* **WHAT THE TASK REQUIRES**
Your job is to copy all the entries precisely as they stand.

-- SUPPLIED DATA follows --

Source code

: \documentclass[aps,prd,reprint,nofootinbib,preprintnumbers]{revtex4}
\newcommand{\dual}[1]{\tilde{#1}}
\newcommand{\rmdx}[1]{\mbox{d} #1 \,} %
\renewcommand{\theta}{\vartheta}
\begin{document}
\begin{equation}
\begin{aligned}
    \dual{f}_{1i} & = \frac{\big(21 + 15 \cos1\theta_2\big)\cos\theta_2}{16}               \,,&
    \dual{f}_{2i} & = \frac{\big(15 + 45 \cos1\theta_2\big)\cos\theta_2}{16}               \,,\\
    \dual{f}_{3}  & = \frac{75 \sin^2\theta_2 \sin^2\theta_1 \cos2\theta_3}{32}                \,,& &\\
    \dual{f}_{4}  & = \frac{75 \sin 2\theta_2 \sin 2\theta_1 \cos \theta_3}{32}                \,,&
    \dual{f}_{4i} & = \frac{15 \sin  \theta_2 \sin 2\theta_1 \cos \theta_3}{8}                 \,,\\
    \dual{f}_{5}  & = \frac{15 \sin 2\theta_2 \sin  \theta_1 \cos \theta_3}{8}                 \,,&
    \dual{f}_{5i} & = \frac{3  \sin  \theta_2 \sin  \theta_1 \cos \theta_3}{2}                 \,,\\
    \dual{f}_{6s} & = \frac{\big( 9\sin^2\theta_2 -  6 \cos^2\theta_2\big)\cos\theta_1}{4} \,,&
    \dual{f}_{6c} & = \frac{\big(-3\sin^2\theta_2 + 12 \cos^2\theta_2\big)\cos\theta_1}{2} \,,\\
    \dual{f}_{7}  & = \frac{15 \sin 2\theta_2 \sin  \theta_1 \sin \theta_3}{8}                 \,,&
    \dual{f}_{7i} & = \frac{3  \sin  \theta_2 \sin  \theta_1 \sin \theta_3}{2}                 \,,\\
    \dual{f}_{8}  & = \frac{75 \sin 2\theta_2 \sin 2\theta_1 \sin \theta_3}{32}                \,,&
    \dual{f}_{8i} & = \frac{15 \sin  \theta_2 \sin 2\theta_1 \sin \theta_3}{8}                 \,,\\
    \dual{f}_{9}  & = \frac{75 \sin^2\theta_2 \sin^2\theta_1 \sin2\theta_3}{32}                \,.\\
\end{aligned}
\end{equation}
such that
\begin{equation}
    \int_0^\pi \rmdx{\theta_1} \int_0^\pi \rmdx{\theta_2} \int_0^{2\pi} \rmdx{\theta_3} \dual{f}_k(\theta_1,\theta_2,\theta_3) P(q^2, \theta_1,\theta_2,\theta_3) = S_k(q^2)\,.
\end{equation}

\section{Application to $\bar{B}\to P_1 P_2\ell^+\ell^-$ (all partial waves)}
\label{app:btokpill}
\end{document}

-- SUPPLIED DATA concluded --

* **EXERCISE RESPONSE**
Source code

: \documentclass[aps,prd,reprint,nofootinbib,preprintnumbers]{revtex4}
\newcommand{\dual}[1]{\tilde{#1}}
\newcommand{\rmdx}[1]{\mbox{d} #1 \,} %
\renewcommand{\theta}{\vartheta}
\begin{document}
\begin{equation}
\begin{aligned}
    \dual{f}_{1i} & = \frac{\big(21 + 15 \cos1\theta_2\big)\cos\theta_2}{16}               \,,&
    \dual{f}_{2i} & = \frac{\big(15 + 45 \cos1\theta_2\big)\cos\theta_2}{16}               \,,\\
    \dual{f}_{3}  & = \frac{75 \sin^2\theta_2 \sin^2\theta_1 \cos2\theta_3}{32}                \,,& &\\
    \dual{f}_{4}  & = \frac{75 \sin 2\theta_2 \sin 2\theta_1 \cos \theta_3}{32}                \,,&
    \dual{f}_{4i} & = \frac{15 \sin  \theta_2 \sin 2\theta_1 \cos \theta_3}{8}                 \,,\\
    \dual{f}_{5}  & = \frac{15 \sin 2\theta_2 \sin  \theta_1 \cos \theta_3}{8}                 \,,&
    \dual{f}_{5i} & = \frac{3  \sin  \theta_2 \sin  \theta_1 \cos \theta_3}{2}                 \,,\\
    \dual{f}_{6s} & = \frac{\big( 9\sin^2\theta_2 -  6 \cos^2\theta_2\big)\cos\theta_1}{4} \,,&
    \dual{f}_{6c} & = \frac{\big(-3\sin^2\theta_2 + 12 \cos^2\theta_2\big)\cos\theta_1}{2} \,,\\
    \dual{f}_{7}  & = \frac{15 \sin 2\theta_2 \sin  \theta_1 \sin \theta_3}{8}                 \,,&
    \dual{f}_{7i} & = \frac{3  \sin  \theta_2 \sin  \theta_1 \sin \theta_3}{2}                 \,,\\
    \dual{f}_{8}  & = \frac{75 \sin 2\theta_2 \sin 2\theta_1 \sin \theta_3}{32}                \,,&
    \dual{f}_{8i} & = \frac{15 \sin  \theta_2 \sin 2\theta_1 \sin \theta_3}{8}                 \,,\\
    \dual{f}_{9}  & = \frac{75 \sin^2\theta_2 \sin^2\theta_1 \sin2\theta_3}{32}                \,.\\
\end{aligned}
\end{equation}
such that
\begin{equation}
    \int_0^\pi \rmdx{\theta_1} \int_0^\pi \rmdx{\theta_2} \int_0^{2\pi} \rmdx{\theta_3} \dual{f}_k(\theta_1,\theta_2,\theta_3) P(q^2, \theta_1,\theta_2,\theta_3) = S_k(q^2)\,.
\end{equation}

\section{Application to $\bar{B}\to P_1 P_2\ell^+\ell^-$ (all partial waves)}
\label{app:btokpill}
\end{document}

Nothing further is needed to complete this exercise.